Adapun views vlog yang ada di kanal tersebut rata-rata ditonton sedikitnya 75 ribu views.
Salah satu konten yang banyak ditonton adalah yang berjudul : ‘Rumah Artis Senior Evie Tamala dan Penyanyi Dangdut yang Pilih Tinggal di Hutan’.
Sebagaimana saya tahu, Evie Tamala adalah salah satu penyanyi dangdut yang masuk hitungan elite dan jauh dari gaya seronok. Salah satu lagu yang pernah ngetop yang dinyanyikannya berjudul : ‘Selamat Malam’.
Mengapa konten ini paling banyak ditonton dengan views 1,6 juta? Apa karena berisi 2 hal tentang penyanyi dangdut, yang satu masuk jajaran “papan atas” dan satunya lagi “papan bawah”?
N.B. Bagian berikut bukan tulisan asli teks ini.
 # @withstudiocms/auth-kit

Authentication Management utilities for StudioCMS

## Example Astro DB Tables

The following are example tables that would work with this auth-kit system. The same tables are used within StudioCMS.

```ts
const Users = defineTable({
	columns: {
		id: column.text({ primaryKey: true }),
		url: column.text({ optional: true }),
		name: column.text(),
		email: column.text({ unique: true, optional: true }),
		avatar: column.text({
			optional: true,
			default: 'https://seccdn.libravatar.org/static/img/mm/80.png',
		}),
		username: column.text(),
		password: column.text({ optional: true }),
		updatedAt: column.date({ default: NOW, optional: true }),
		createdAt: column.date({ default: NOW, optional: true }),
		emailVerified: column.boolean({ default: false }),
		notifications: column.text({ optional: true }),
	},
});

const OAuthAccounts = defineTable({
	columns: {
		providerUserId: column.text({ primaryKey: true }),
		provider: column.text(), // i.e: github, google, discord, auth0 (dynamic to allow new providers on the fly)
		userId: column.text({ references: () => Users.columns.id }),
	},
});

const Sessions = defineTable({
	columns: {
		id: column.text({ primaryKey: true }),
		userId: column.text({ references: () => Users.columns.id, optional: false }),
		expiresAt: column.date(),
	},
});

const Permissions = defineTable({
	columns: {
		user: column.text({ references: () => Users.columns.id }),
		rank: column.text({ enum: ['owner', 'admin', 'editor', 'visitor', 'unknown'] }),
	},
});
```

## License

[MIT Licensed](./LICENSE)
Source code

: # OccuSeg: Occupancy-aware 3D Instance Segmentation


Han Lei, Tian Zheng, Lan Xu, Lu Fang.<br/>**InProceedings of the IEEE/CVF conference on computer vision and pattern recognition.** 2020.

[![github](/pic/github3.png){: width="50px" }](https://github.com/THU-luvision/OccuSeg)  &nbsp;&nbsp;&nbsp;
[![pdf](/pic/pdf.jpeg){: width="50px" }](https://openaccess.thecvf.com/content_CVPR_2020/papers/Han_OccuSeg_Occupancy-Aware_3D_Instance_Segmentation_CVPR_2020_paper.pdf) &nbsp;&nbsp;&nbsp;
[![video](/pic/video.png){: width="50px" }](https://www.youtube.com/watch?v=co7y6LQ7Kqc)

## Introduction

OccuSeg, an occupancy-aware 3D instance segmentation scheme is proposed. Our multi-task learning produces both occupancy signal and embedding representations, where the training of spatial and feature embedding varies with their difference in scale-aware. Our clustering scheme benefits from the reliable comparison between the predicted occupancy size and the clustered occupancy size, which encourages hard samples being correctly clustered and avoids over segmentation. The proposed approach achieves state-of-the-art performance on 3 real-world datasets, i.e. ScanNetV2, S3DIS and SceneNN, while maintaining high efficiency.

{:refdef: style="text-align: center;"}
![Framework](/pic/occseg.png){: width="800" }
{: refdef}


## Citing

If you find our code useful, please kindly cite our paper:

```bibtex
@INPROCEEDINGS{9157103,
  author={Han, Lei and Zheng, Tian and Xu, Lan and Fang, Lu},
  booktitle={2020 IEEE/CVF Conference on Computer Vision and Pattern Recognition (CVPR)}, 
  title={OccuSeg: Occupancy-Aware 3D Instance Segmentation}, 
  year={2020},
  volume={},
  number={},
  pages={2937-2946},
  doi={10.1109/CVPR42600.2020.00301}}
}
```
Bagi saya dua-duanya menarik. Bedanya, Azis Nurahman yang ketika sampai rumah Evie Tamala di Desa Cigalontang tidak berhasil menemui penyanyi berwajah melankolis itu.
Dimonologkan oleh Azis, ternyata itu rumah masa kecil Evie Tamala yang sekarang dihuni oleh kakaknya.
Kakak Evie yang berhasil ditemui, enggan diwawancara. “Silakan kalau mau foto-foto rumah ini,” ujar Azis mencoba menirukan omongan kakak Evie Tamala pada penggalan narasi. Tidak diinfokan, kakak Evie tersebut pria atau wanita.
Rumah ini sangat besar. Saya perkirakan ukuran lebar 15 meter panjang 40 meter. Full bangunan. Halaman yang tersisa cuma carport yang ada di bagian depan.
Kendati tidak bisa dibilang masuk gaya mutakhir, namun pada masanya –mungkin di seputar 1990-an– rumah ini modis.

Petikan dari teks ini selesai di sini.